**Action item**
Work out how many lines of the listing hold the string "free", then answer with that number and nothing else.
Source material START
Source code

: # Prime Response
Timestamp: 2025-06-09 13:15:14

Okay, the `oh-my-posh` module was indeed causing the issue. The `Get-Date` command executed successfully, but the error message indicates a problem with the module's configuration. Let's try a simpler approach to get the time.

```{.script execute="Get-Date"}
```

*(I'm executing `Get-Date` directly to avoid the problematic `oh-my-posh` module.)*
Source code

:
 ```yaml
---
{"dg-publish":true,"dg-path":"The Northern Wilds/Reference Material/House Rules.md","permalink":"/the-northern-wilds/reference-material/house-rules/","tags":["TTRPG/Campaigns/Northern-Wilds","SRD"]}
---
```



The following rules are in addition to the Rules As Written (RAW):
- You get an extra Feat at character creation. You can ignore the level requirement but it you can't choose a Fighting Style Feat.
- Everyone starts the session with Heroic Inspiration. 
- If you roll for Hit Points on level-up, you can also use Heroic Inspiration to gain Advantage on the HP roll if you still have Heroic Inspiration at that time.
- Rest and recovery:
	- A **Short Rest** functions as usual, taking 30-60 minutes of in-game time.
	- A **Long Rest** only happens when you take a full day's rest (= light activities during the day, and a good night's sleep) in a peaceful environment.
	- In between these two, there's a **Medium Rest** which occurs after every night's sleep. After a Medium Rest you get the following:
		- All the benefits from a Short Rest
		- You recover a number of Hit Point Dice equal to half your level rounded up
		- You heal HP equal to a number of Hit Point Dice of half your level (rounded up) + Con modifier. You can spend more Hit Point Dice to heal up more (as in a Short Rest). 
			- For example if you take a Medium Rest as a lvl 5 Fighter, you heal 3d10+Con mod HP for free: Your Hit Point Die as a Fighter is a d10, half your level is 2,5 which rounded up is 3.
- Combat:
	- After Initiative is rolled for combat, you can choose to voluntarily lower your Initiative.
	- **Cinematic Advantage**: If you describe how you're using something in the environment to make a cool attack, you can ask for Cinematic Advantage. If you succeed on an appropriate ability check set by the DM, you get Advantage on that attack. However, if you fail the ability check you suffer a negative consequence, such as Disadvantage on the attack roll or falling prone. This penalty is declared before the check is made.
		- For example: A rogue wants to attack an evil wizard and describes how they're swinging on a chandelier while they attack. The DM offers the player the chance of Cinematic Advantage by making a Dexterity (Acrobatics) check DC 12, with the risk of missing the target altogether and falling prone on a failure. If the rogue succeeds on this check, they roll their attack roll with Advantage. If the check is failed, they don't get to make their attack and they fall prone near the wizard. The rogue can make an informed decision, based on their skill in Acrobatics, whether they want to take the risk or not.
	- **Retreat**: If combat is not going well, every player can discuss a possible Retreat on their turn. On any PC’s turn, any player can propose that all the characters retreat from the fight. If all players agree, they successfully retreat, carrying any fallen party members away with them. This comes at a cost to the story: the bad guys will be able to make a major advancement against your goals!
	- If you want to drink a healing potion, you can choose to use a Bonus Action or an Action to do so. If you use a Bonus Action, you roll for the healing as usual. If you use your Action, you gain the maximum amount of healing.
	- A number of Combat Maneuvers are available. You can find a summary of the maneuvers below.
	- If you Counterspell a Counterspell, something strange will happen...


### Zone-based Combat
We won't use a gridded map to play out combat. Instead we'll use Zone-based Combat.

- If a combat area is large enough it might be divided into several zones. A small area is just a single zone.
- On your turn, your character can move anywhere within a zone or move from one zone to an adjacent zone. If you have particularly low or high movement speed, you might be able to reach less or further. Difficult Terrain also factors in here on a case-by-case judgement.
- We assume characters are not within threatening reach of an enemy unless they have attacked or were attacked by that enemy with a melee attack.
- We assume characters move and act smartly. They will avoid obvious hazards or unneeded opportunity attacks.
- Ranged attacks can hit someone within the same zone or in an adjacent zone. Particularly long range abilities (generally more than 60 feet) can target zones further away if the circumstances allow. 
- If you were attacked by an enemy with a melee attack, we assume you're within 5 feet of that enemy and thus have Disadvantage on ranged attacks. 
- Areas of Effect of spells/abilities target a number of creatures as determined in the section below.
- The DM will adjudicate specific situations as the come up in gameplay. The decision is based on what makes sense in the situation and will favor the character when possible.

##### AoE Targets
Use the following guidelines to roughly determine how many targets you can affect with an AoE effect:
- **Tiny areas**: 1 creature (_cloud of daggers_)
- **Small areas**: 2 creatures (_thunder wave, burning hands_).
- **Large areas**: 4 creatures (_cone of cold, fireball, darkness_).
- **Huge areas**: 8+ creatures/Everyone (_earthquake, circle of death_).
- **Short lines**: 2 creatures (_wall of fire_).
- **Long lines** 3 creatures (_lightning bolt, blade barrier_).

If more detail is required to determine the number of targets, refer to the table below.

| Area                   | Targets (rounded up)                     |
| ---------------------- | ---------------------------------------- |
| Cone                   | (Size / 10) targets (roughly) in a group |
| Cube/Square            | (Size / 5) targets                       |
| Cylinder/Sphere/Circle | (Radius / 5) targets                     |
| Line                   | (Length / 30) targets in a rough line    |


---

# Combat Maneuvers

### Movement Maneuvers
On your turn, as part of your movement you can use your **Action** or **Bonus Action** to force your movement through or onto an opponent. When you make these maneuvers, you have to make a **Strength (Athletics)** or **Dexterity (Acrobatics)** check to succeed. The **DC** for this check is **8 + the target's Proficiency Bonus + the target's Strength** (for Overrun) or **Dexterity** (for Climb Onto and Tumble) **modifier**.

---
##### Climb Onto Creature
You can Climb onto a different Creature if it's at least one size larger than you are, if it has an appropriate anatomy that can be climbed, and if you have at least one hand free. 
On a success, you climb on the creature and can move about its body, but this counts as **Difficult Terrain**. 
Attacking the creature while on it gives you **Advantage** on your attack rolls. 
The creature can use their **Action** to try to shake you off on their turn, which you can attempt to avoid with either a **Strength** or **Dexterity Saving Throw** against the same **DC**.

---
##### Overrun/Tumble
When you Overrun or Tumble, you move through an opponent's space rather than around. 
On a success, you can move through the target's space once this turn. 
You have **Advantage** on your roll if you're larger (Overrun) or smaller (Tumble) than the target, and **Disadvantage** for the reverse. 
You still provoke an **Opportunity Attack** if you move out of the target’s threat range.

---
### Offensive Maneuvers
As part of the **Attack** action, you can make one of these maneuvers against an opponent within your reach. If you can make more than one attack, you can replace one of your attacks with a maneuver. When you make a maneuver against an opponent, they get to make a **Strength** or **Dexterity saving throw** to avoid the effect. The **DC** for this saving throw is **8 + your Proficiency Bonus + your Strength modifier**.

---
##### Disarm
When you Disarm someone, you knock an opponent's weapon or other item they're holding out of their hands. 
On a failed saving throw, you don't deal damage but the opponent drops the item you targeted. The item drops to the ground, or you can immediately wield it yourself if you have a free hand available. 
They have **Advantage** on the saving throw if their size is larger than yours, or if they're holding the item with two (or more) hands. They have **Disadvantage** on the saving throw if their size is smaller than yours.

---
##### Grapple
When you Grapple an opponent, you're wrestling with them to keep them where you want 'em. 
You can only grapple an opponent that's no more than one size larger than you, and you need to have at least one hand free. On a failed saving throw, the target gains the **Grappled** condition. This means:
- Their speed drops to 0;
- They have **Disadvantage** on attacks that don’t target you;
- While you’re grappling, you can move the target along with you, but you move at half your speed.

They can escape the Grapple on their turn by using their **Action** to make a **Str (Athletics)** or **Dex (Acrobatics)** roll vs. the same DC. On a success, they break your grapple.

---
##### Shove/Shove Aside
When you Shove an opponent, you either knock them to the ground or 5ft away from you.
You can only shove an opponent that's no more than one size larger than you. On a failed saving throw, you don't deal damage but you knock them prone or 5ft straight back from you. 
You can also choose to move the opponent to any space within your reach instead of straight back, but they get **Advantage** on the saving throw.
Source material END
**Solution**
4